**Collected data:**

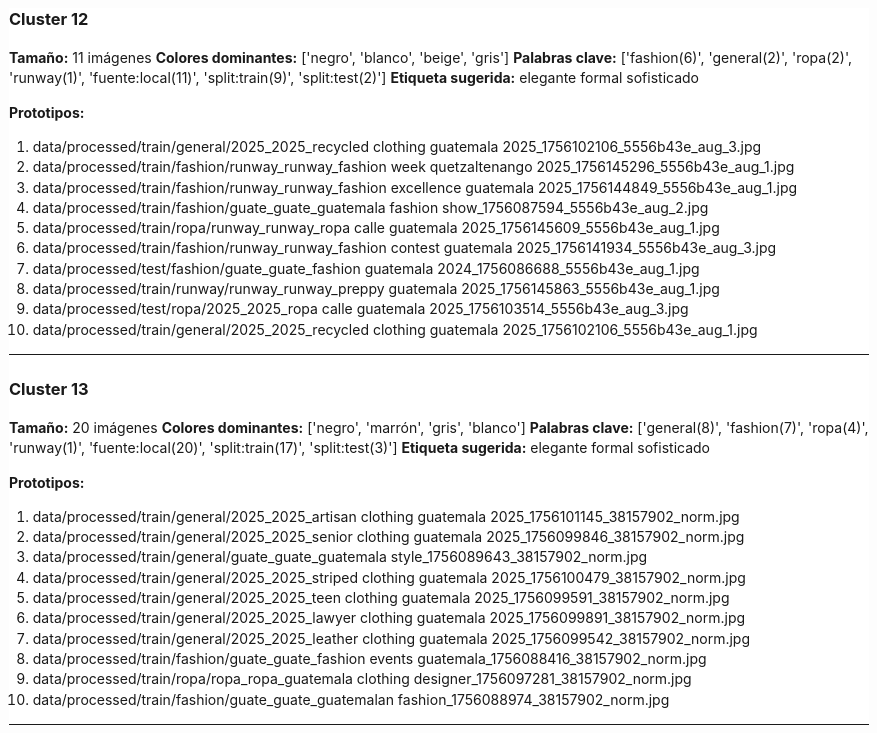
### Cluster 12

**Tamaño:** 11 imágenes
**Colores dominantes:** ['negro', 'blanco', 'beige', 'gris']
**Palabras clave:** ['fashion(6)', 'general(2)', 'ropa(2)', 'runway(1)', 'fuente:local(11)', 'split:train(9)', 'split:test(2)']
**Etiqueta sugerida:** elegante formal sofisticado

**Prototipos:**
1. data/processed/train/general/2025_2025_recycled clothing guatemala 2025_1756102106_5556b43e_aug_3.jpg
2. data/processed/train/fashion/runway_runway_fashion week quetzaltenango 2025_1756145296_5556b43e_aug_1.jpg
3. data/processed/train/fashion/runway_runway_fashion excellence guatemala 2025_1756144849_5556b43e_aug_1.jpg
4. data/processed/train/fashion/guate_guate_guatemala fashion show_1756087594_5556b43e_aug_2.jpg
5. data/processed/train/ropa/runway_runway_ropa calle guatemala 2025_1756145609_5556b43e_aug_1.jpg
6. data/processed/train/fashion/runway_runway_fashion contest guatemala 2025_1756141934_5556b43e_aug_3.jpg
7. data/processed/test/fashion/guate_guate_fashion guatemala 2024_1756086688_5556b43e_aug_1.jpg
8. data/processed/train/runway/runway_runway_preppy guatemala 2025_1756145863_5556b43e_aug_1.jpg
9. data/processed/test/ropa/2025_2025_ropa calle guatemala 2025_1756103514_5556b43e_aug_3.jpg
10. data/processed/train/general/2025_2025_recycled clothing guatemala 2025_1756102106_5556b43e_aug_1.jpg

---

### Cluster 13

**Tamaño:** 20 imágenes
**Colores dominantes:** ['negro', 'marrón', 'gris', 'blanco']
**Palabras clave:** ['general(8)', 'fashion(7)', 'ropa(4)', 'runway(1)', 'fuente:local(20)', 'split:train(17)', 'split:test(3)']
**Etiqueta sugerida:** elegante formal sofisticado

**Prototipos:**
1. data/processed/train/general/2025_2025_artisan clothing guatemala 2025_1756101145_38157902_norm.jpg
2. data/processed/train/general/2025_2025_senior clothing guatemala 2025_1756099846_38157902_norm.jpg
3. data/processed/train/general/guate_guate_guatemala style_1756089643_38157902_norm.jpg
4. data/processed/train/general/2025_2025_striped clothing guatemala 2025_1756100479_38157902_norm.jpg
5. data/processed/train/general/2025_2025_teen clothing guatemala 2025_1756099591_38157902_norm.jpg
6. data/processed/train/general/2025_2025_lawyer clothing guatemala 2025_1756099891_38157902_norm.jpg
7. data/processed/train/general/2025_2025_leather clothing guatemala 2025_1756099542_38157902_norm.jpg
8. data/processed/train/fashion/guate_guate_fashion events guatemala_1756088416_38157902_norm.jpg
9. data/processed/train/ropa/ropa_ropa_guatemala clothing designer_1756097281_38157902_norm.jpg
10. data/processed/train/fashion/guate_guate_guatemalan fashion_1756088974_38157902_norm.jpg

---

**Problem:**
Go through the entries above and copy out every line that includes the word "clave".

**Exercise solution:**
**Palabras clave:** ['fashion(6)', 'general(2)', 'ropa(2)', 'runway(1)', 'fuente:local(11)', 'split:train(9)', 'split:test(2)']
**Palabras clave:** ['general(8)', 'fashion(7)', 'ropa(4)', 'runway(1)', 'fuente:local(20)', 'split:train(17)', 'split:test(3)']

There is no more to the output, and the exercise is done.